George Pugh and his wife and lifelong collaborator, Jean Pugh, are well known among lawyers in Louisiana. Many have known George and Jean as colleagues and friends. More have had the privilege of being taught by George during his long career as a Professor at the Paul M. Hebert Law Center of Louisiana State University. All who practice in this state know George as a towering figure of Louisiana law; as “father” of the Louisiana Code of Evidence; and as a consistent voice for reason, moderation, and intellectual honesty in the administration of justice. It is to honor George and Jean, and to carry on their work, that the George W. and Jean H. Pugh Institute for Justice was founded.
Born on Bayou Lafourche, George earned a B.A from LSU in 1947, a J.D. from LSU in 1950, a J.S.D. from Yale in 1952, and received an honorary doctorate from L’Universite Aix-Marseille III in 1984. Jean Pugh graduated with honors from Vassar College in 1951, and was admitted to the Louisiana Bar in 1962.
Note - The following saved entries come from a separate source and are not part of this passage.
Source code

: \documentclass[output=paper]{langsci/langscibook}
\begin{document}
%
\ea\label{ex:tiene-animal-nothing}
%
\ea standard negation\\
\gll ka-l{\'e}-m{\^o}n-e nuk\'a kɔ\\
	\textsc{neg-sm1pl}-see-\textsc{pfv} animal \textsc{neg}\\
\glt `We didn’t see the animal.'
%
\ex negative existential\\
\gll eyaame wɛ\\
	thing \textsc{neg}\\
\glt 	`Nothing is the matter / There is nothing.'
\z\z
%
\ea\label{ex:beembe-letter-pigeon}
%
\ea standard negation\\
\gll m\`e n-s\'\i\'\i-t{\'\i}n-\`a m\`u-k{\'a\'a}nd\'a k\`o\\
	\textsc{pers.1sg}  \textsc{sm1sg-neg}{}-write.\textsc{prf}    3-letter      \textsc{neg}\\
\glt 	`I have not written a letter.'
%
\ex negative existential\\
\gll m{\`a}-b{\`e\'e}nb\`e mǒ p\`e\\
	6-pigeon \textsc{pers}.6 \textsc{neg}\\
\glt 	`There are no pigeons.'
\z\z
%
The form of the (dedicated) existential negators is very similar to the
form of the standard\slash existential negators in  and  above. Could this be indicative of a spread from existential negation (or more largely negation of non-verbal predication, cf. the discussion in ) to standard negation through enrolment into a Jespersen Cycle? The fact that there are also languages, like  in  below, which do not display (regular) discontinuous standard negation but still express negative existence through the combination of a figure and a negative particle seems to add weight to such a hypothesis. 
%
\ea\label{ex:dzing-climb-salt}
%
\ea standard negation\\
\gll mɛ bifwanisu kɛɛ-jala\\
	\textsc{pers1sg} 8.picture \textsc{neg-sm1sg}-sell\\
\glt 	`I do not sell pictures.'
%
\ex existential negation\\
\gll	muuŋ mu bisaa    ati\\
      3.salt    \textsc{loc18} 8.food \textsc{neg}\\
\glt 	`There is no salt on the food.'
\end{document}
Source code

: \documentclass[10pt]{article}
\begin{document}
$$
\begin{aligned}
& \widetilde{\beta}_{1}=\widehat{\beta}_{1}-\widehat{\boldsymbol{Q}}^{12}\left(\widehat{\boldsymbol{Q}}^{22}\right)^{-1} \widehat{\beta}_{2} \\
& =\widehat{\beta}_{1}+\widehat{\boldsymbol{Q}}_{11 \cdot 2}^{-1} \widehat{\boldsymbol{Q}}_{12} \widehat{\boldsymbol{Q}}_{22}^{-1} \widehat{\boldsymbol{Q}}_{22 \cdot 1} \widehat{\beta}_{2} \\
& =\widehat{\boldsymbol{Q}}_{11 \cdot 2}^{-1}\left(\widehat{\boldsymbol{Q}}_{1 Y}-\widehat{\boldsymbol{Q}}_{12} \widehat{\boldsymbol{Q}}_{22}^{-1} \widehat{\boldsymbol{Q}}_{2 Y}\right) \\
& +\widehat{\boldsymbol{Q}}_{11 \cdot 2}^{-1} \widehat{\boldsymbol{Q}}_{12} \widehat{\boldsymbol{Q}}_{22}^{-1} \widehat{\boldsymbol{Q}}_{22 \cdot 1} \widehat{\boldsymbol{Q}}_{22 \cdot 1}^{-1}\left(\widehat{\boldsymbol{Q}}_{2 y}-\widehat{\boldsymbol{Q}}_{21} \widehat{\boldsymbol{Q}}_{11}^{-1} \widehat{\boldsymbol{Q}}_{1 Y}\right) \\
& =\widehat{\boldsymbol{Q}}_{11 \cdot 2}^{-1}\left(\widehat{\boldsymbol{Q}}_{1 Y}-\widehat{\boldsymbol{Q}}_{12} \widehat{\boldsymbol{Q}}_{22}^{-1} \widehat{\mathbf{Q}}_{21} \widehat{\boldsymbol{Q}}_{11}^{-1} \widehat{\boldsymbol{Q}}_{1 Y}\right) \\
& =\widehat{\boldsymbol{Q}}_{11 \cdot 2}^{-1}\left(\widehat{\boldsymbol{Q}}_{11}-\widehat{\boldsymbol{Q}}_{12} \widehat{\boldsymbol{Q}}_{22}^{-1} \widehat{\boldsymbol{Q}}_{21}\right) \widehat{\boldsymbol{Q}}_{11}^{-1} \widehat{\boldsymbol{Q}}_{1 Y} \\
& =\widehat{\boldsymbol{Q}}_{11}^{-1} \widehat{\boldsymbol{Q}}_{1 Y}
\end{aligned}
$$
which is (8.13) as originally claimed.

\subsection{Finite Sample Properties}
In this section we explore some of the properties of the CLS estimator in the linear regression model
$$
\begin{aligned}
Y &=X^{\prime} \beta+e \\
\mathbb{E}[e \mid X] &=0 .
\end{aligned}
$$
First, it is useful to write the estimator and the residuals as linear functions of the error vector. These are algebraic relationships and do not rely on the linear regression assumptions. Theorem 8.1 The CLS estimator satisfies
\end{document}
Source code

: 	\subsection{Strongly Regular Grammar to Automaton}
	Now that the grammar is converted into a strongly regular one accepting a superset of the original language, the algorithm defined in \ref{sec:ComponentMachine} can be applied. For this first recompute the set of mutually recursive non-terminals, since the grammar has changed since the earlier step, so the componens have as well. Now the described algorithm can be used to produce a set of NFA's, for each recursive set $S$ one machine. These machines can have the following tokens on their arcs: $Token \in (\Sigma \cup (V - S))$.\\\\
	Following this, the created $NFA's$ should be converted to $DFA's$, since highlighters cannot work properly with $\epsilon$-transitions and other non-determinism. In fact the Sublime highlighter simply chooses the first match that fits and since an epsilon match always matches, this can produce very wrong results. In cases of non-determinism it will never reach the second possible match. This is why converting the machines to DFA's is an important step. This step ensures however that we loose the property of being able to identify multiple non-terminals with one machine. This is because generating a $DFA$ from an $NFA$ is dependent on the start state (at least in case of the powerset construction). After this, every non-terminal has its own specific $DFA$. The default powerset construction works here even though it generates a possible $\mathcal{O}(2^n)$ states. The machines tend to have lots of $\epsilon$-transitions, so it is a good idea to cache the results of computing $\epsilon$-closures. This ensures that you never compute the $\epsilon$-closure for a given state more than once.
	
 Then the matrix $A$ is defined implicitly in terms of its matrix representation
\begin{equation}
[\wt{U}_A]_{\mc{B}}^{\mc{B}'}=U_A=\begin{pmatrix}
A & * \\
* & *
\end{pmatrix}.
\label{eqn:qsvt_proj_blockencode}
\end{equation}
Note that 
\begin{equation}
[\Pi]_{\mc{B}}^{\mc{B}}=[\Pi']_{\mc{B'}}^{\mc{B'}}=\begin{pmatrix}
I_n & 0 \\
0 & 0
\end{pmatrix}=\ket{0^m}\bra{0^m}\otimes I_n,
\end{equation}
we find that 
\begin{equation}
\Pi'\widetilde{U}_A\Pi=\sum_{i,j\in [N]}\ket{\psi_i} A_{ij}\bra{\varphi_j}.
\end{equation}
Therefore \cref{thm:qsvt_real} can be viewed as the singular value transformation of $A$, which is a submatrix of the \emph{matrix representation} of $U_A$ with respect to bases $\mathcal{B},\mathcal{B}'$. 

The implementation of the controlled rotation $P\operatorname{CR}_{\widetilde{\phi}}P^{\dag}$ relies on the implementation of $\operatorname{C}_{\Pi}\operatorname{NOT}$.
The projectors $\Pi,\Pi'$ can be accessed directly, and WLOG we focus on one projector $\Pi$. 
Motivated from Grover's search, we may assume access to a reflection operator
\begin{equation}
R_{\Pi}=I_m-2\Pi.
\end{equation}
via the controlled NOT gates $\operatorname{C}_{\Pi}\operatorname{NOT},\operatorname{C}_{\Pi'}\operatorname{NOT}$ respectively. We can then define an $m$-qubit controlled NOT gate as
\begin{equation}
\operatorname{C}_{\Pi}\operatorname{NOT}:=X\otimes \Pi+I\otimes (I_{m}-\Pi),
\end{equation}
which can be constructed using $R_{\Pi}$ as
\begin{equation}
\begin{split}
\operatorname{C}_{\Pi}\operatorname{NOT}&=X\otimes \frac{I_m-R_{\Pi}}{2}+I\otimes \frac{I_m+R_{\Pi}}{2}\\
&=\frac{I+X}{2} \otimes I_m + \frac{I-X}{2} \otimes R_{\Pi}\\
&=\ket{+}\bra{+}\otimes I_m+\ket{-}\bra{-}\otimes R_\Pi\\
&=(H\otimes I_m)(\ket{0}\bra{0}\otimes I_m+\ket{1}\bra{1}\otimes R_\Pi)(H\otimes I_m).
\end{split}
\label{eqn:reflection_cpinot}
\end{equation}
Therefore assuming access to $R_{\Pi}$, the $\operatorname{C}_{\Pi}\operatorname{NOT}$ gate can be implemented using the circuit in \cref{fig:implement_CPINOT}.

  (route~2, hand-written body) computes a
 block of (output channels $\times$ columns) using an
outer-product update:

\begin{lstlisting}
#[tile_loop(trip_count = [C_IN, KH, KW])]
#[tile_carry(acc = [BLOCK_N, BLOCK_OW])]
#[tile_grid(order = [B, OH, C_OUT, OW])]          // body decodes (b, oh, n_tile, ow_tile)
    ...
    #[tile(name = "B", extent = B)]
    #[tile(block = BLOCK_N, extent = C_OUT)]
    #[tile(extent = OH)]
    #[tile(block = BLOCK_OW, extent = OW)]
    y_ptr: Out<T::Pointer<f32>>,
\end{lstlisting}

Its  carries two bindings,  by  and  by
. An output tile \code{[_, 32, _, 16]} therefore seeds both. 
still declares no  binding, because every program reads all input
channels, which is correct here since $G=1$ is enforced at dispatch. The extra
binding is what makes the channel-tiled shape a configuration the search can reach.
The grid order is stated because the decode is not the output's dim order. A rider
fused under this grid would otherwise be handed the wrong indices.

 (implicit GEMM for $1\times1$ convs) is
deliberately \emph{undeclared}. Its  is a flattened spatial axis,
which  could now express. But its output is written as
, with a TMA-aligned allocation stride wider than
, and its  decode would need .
George began full-time teaching at the Law Center in 1952, and remained on the faculty until his retirement in 1994. George has served the bench and bar in many capacities: Louisiana’s first Judicial Administrator; an ad hoc judge on the Louisiana Court of Appeal; a prolific writer on the law of evidence and the administration of justice. George is well-known as a long-time member of the Council of the Louisiana State Law Institute and Co-Reporter for the Institute’s Projet for a Louisiana Code of Evidence, enacted into law by the Louisiana Legislature in 1988. Among graduates of the LSU Law Center, however, George will best be remembered as their teacher. In his fortytwo years on the faculty, George taught and inspired two full generations of Louisiana attorneys. His classes were intense, marked by close attention to the facts, rigorous examination of the text, and an immense fund of knowledge that could be brought to bear on any issue. He taught his students profound lessons about what the law can, and should, be. Those lessons continue to resonate today, in the lives of his students and in the work of this Institute.